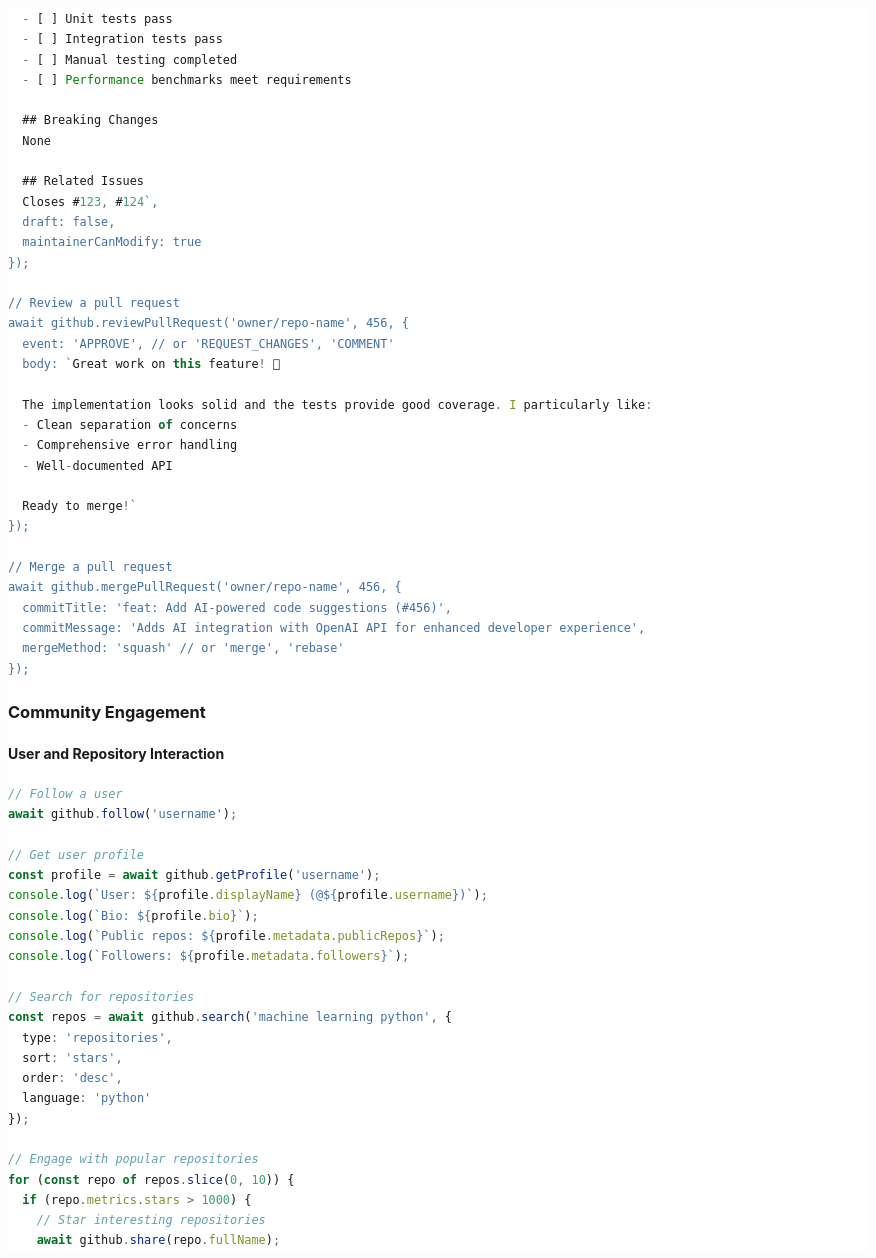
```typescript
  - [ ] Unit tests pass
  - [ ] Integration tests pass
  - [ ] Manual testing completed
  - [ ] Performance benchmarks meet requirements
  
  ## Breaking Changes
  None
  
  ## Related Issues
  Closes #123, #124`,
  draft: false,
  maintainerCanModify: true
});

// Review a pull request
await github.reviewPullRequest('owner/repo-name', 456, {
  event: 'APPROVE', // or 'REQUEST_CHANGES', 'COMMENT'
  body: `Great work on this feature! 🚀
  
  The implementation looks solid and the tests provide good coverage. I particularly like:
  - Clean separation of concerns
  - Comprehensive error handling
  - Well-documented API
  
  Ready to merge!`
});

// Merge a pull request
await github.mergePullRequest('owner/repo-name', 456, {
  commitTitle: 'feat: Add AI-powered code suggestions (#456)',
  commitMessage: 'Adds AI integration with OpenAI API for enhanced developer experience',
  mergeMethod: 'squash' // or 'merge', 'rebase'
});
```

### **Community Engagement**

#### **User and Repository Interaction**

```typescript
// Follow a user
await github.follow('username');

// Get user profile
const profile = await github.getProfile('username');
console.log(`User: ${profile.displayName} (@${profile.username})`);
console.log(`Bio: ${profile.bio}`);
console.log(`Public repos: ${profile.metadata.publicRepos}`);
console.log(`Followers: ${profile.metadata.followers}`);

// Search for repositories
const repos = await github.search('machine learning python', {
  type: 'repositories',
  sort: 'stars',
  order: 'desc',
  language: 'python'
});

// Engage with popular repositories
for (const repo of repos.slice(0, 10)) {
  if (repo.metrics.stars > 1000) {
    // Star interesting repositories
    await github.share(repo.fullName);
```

--

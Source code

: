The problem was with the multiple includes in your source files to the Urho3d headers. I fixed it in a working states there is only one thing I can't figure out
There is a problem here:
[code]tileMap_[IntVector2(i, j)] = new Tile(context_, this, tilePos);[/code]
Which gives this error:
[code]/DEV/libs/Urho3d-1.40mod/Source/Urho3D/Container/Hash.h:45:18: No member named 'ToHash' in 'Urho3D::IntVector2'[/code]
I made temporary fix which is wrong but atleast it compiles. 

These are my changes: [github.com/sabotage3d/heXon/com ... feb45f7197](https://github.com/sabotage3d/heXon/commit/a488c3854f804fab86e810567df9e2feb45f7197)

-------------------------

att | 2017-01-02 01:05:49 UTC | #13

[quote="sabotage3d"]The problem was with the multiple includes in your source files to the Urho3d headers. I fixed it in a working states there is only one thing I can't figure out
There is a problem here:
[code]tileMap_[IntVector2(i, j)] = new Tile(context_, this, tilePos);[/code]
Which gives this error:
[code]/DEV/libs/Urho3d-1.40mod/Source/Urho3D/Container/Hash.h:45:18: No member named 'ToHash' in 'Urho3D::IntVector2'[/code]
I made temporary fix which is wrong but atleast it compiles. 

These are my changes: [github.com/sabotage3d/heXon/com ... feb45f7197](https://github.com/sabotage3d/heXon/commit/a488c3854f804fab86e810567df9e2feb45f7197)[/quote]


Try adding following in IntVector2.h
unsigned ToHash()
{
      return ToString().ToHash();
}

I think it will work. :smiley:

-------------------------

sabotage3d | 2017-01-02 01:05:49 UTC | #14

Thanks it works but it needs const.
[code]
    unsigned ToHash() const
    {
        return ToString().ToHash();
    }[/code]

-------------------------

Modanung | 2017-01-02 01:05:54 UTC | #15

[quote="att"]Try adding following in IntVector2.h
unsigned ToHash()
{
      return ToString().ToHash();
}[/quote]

• [What to produce]
Make a copy of each line in the records that has the word "https".

• [Completed exercise]
These are my changes: [github.com/sabotage3d/heXon/com ... feb45f7197](https://github.com/sabotage3d/heXon/commit/a488c3854f804fab86e810567df9e2feb45f7197)
These are my changes: [github.com/sabotage3d/heXon/com ... feb45f7197](https://github.com/sabotage3d/heXon/commit/a488c3854f804fab86e810567df9e2feb45f7197)[/quote]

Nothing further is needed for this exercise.